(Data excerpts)

────

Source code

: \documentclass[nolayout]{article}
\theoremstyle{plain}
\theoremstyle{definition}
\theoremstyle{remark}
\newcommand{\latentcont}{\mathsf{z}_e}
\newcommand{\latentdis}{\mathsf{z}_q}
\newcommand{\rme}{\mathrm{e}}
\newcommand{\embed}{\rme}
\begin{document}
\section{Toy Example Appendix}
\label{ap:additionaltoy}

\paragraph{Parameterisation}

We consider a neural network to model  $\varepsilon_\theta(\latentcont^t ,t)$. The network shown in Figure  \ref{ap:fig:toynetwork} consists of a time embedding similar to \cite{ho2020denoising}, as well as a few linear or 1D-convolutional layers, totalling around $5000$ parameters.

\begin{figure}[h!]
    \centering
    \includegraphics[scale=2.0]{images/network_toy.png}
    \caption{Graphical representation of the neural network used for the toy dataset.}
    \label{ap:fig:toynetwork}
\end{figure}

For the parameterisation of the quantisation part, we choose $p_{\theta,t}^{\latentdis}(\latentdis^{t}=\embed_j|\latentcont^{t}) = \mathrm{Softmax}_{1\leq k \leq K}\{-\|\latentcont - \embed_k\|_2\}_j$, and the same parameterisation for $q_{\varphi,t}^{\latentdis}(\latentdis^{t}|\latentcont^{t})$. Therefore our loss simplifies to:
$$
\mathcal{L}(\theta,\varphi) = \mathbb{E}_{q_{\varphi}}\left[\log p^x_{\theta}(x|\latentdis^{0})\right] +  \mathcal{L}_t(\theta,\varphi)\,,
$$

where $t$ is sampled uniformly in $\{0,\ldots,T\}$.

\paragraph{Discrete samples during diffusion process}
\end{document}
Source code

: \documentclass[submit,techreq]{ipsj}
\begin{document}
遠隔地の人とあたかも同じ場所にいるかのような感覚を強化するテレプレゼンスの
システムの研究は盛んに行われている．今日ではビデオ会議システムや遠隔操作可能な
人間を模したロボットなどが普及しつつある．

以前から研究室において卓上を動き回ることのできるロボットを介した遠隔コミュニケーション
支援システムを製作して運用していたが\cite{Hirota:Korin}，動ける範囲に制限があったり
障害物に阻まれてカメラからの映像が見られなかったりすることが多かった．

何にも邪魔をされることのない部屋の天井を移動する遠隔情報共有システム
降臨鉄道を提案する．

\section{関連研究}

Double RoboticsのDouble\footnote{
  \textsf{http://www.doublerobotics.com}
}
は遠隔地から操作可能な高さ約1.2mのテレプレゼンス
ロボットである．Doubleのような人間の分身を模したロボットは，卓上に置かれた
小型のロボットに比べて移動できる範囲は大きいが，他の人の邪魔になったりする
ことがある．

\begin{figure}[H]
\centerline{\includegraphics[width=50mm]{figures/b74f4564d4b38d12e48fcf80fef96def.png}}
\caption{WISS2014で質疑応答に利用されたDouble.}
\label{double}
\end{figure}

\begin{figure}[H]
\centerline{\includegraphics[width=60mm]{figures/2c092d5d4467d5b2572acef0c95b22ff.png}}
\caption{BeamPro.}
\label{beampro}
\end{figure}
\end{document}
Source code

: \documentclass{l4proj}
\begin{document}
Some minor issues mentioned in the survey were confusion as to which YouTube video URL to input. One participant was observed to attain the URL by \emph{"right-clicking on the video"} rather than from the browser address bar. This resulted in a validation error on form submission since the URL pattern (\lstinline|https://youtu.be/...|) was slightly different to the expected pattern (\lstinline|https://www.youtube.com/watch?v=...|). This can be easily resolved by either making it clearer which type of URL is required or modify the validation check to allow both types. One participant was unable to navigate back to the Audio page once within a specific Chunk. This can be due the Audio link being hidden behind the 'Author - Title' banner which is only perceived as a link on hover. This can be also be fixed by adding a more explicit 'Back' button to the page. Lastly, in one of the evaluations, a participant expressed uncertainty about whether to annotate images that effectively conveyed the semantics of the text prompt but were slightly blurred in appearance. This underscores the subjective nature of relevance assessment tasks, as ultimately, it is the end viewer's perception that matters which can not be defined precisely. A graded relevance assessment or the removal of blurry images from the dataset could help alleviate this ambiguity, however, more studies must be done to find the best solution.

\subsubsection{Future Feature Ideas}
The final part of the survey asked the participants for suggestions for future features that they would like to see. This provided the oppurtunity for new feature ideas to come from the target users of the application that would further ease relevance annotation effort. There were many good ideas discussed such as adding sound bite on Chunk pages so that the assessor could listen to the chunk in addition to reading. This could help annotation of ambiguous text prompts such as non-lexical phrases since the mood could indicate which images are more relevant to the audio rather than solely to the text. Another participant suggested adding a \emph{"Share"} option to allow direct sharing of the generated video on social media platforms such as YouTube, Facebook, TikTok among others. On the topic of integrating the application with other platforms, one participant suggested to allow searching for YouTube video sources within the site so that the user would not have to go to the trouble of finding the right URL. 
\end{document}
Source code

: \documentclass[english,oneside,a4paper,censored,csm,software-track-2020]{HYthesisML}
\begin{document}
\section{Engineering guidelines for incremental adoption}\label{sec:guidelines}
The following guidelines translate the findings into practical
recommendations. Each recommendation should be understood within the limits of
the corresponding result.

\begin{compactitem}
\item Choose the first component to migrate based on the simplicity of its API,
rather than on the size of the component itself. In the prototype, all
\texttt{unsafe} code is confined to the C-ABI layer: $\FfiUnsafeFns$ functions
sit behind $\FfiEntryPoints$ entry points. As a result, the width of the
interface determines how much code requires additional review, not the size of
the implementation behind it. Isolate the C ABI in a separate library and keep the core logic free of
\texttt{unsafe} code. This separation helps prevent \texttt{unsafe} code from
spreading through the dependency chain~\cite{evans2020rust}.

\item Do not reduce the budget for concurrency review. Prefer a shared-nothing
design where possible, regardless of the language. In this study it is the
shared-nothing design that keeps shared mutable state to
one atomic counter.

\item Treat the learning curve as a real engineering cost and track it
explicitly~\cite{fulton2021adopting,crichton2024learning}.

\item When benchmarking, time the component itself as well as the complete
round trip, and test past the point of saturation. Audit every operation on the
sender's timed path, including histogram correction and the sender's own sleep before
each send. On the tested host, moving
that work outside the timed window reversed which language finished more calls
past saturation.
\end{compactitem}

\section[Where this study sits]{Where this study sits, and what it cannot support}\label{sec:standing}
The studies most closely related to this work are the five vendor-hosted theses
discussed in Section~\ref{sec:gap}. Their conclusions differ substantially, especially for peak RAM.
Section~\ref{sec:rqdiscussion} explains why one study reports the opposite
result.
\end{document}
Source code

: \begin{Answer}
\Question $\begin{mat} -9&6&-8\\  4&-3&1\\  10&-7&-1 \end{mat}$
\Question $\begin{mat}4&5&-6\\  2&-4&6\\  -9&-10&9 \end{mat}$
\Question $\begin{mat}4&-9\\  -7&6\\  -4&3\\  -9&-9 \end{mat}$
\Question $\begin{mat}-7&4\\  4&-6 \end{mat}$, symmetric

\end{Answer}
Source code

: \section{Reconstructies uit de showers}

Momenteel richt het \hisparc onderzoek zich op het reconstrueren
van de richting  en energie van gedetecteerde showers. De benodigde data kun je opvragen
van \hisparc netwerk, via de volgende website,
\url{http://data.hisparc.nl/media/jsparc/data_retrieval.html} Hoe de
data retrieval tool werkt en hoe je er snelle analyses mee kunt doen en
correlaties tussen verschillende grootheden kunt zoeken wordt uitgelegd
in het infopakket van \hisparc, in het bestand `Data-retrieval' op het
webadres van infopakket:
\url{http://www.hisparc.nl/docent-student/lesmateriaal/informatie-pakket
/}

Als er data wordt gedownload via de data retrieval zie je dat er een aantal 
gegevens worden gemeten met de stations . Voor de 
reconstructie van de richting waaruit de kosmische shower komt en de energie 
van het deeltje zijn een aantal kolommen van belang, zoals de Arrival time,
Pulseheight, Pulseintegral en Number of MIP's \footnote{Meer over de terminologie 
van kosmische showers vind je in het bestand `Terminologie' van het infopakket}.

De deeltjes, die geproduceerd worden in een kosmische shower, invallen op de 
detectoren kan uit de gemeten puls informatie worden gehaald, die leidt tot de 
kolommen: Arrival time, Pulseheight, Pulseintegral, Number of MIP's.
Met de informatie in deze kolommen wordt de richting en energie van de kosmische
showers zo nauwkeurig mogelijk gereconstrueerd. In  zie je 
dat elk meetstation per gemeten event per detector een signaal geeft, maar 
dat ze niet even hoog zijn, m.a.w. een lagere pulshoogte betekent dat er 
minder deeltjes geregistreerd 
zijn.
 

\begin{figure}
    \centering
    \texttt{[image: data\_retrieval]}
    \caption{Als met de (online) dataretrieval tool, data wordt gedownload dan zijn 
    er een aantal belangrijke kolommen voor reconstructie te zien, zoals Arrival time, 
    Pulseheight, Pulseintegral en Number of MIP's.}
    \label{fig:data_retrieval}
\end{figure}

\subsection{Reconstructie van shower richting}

────

[REQUIRED ACTION]:
Copy the entries above exactly, but only from the line holding "sender's timed path, including" through the line holding "The studies most", both included.

[ANSWER SECTION]:
sender's timed path, including histogram correction and the sender's own sleep before
each send. On the tested host, moving
that work outside the timed window reversed which language finished more calls
past saturation.
\end{compactitem}

\section[Where this study sits]{Where this study sits, and what it cannot support}\label{sec:standing}
The studies most closely related to this work are the five vendor-hosted theses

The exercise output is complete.